Angesichts von Youtube und Streamingportalen sterben die letzten Videotheken. Gab es im Jahr 1983 ganze 4.300 und 2007 immerhin über 3.000 Filialen, waren es zehn Jahre später nur noch 600. Von einem der früheren Marktführer, Video World, gibt es in Berlin und Brandenburg gerade mal noch drei Läden. Anstatt sich durch die Rückseiten der Videohüllen zu kämpfen und inspirieren zu lassen, klickt man sich heute durch die Kurzbeschreibungen von Filmen und Serien bei Netflix, Amazon und Co.

Dabei feiert die älteste Videothek der Welt dieses Jahr ihren 45. Geburtstag. Sie steht nicht, wie die meisten wahrscheinlich denken, in den Vereinigten Staaten, sondern in Kassel. 1975 eröffnete Eckhard Baum seinen „Film-Shop“, damals noch auf 8- und 16-mm-Filme spezialisiert.

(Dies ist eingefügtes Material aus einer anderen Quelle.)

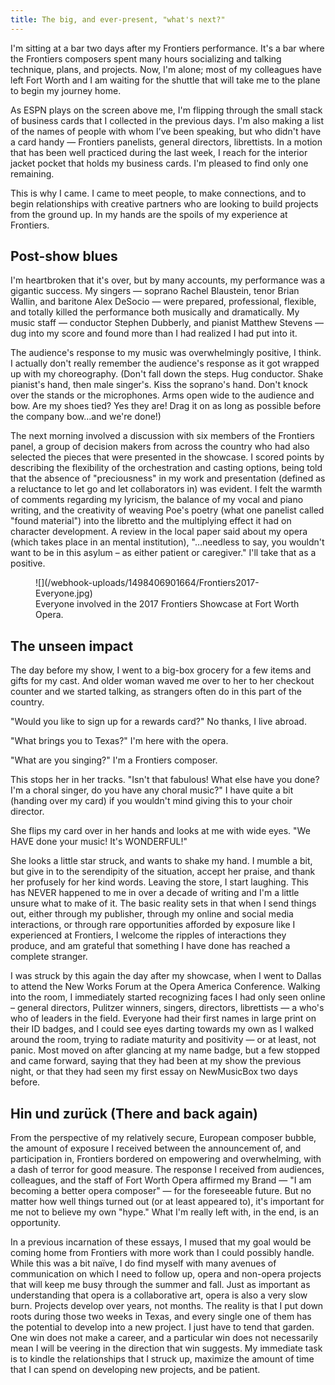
 ```yaml
---
title: The big, and ever-present, "what's next?"
---
```


I'm sitting at a bar two days after my Frontiers performance. It's a bar where the Frontiers composers spent many hours socializing and talking technique, plans, and projects. Now, I'm alone; most of my colleagues have left Fort Worth and I am waiting for the shuttle that will take me to the plane to begin my journey home.

As ESPN plays on the screen above me, I'm flipping through the small stack of business cards that I collected in the previous days. I'm also making a list of the names of people with whom I’ve been speaking, but who didn't have a card handy — Frontiers panelists, general directors, librettists. In a motion that has been well practiced during the last week, I reach for the interior jacket pocket that holds my business cards. I'm pleased to find only one remaining.

This is why I came. I came to meet people, to make connections, and to begin relationships with creative partners who are looking to build projects from the ground up. In my hands are the spoils of my experience at Frontiers.

## Post-show blues

I'm heartbroken that it's over, but by many accounts, my performance was a gigantic success. My singers — soprano Rachel Blaustein, tenor Brian Wallin, and baritone Alex DeSocio — were prepared, professional, flexible, and totally killed the performance both musically and dramatically. My music staff — conductor Stephen Dubberly, and pianist Matthew Stevens — dug into my score and found more than I had realized I had put into it.

The audience's response to my music was overwhelmingly positive, I think. I actually don't really remember the audience's response as it got wrapped up with my choreography. (Don't fall down the steps. Hug conductor. Shake pianist's hand, then male singer's. Kiss the soprano's hand. Don't knock over the stands or the microphones. Arms open wide to the audience and bow. Are my shoes tied? Yes they are! Drag it on as long as possible before the company bow…and we're done!)

The next morning involved a discussion with six members of the Frontiers panel, a group of decision makers from across the country who had also selected the pieces that were presented in the showcase. I scored points by describing the flexibility of the orchestration and casting options, being told that the absence of "preciousness" in my work and presentation (defined as a reluctance to let go and let collaborators in) was evident. I felt the warmth of comments regarding my lyricism, the balance of my vocal and piano writing, and the creativity of weaving Poe's poetry (what one panelist called "found material") into the libretto and the multiplying effect it had on character development. A review in the local paper said about my opera (which takes place in an mental institution), "…needless to say, you wouldn't want to be in this asylum – as either patient or caregiver." I'll take that as a positive.

<figure data-type="image">
![](/webhook-uploads/1498406901664/Frontiers2017-Everyone.jpg)
<figcaption>Everyone involved in the 2017 Frontiers Showcase at Fort Worth Opera.</figcaption>
</figure>

## The unseen impact

The day before my show, I went to a big-box grocery for a few items and gifts for my cast. And older woman waved me over to her to her checkout counter and we started talking, as strangers often do in this part of the country.

"Would you like to sign up for a rewards card?" No thanks, I live abroad.

"What brings you to Texas?" I'm here with the opera.

"What are you singing?" I'm a Frontiers composer.

This stops her in her tracks. "Isn't that fabulous! What else have you done? I'm a choral singer, do you have any choral music?" I have quite a bit (handing over my card) if you wouldn't mind giving this to your choir director.

She flips my card over in her hands and looks at me with wide eyes. "We HAVE done your music! It's WONDERFUL!"

She looks a little star struck, and wants to shake my hand. I mumble a bit, but give in to the serendipity of the situation, accept her praise, and thank her profusely for her kind words. Leaving the store, I start laughing. This has NEVER happened to me in over a decade of writing and I'm a little unsure what to make of it. The basic reality sets in that when I send things out, either through my publisher, through my online and social media interactions, or through rare opportunities afforded by exposure like I experienced at Frontiers, I welcome the ripples of interactions they produce, and am grateful that something I have done has reached a complete stranger.

I was struck by this again the day after my showcase, when I went to Dallas to attend the New Works Forum at the Opera America Conference. Walking into the room, I immediately started recognizing faces I had only seen online – general directors, Pulitzer winners, singers, directors, librettists — a who's who of leaders in the field. Everyone had their first names in large print on their ID badges, and I could see eyes darting towards my own as I walked around the room, trying to radiate maturity and positivity — or at least, not panic. Most moved on after glancing at my name badge, but a few stopped and came forward, saying that they had been at my show the previous night, or that they had seen my first essay on NewMusicBox two days before.

## Hin und zurück (There and back again)

From the perspective of my relatively secure, European composer bubble, the amount of exposure I received between the announcement of, and participation in, Frontiers bordered on empowering and overwhelming, with a dash of terror for good measure. The response I received from audiences, colleagues, and the staff of Fort Worth Opera affirmed my Brand — "I am becoming a better opera composer" — for the foreseeable future. But no matter how well things turned out (or at least appeared to), it's important for me not to believe my own "hype." What I'm really left with, in the end, is an opportunity.

In a previous incarnation of these essays, I mused that my goal would be coming home from Frontiers with more work than I could possibly handle. While this was a bit naïve, I do find myself with many avenues of communication on which I need to follow up, opera and non-opera projects that will keep me busy through the summer and fall. Just as important as understanding that opera is a collaborative art, opera is also a very slow burn. Projects develop over years, not months. The reality is that I put down roots during those two weeks in Texas, and every single one of them has the potential to develop into a new project. I just have to tend that garden. One win does not make a career, and a particular win does not necessarily mean I will be veering in the direction that win suggests. My immediate task is to kindle the relationships that I struck up, maximize the amount of time that I can spend on developing new projects, and be patient.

Seit 2017 wird er von dem Filmenthusiasten-Verein „Randfilm“ fortgeführt und beheimatet seit 2018 das Deutsche Videothekenmuseum – das weltweit erste.

Mit den letzten Verleihstätten, die das sogenannte „Home-Entertainment“ begründeten, verschwinden auch klassische Beobachtungen der Popkultur der achtziger, neunziger und nuller Jahre endgültig im Reich der Nostalgie und Jugenderinnerungen: die Ermahnung, die Videokassette auch ja zurückzuspulen, in Plastik eingeschweißte Mitgliedsausweise, der Alterscheck (wenn er denn stattfand), der prüfende Blick des Mitarbeiters, ob Computerspiele oder DVDs zerkratzt sind, die turtelnden Pärchen vor der Rückgabe und die verstohlenen Blicke einsamer Herren oder kichernder Teeniegruppen beim Verlassen der sichtgeschützten XXX-Bereiche, deren Schiebetüren aller Diskretion spottend, grundsätzlich am Rand des zentral gelegenen Kassenbereichs zu liegen schienen. 

Vor den Kassen stauten sich Freitag- und Samstagabend die Schlangen, wurden seltene Autorenfilme, Hollywood-Blockbuster und fast verbotene Horrorschocker neben ausgefallenen Chips- und Biersorten verstaut. Videotheken waren wie Tankstellen die Snackbars für spätere Stunden, und gerade zu ihrer Hochzeit waren manche Naschexoten, wie XXL-Eiscremebecher oder einige Alkopops, nur bei ihnen erhältlich. 

Auch deshalb gehörten sie zur breiten Palette möglicher Wochenendvorhaben. Der Video- und später der DVD-Abend wurde zum Codewort einer ganzen Generation für die ersten mehr oder weniger romantischen Abenteuer in der Pubertät. Und zum Zeichen des Wohlstands: einst galten die jeweiligen Rekorder und Abspielgeräte wie die ersten Kaufkassetten als sündhaft teure Statussymbole, heute sind sie reif fürs Museum. Obwohl sie in vielen Haushalten noch schlummern dürften: die Filmsammlungen, aufwendig überspielte Raubkopien und die unbezahlbaren Privataufnahmen; das erste Fußballspiel im Verein, die eigene Schulabschlußfeier, der runde Geburtstag der Großeltern, die Gartenparty mit den Freunden, die man mit der vom Vater ausgeliehenen Videokamera aufgenommen hat. 

Der DVD-Abend als Code einer ganzen Generation

Super 8, Betamax, Video 2000, VHS, DVD, BluRay: an der Befüllung der Videothekenregale ließen sich die technische Evolution der Unterhaltungselektronik und die „Formatekriege“ der großen Konzerne nacherzählen. Die Leihspiele für die Konsolen – Nintendo, Xbox, Playstation 1 bis 4 – zeigten zudem die Entwicklung immer realistischer werdender Grafiken und einer Branche, die heute mit E-Sports-Turnieren die Sportwelt auf den Kopf stellt und mit manchen Games-Titeln mehr erwirtschaftet als so manche Hollywood-Produktion. 

Selbst Streaming-Ikone Netflix startete 1997 als Online-Videothek, über die sich Abonnenten Filme per Post schicken ließen. Einst brachten Filmverleihe günstigere B-Movies auf Kassette heraus, später drehten Studios extra Filme für den Videomarkt (Direct-to-Video-Productions) – beides führte zu einem Aufschwung von Kreativität und Experimentierfreude. Heute beleben die exklusiven Eigenproduktionen der Video-auf-Abruf-Dienste erneut die Filmbranche und sind vielfach zu Sinnbildern neuartiger Ansätze bei Dramaturgie, Kameratechnik und Charakterzeichnung geworden.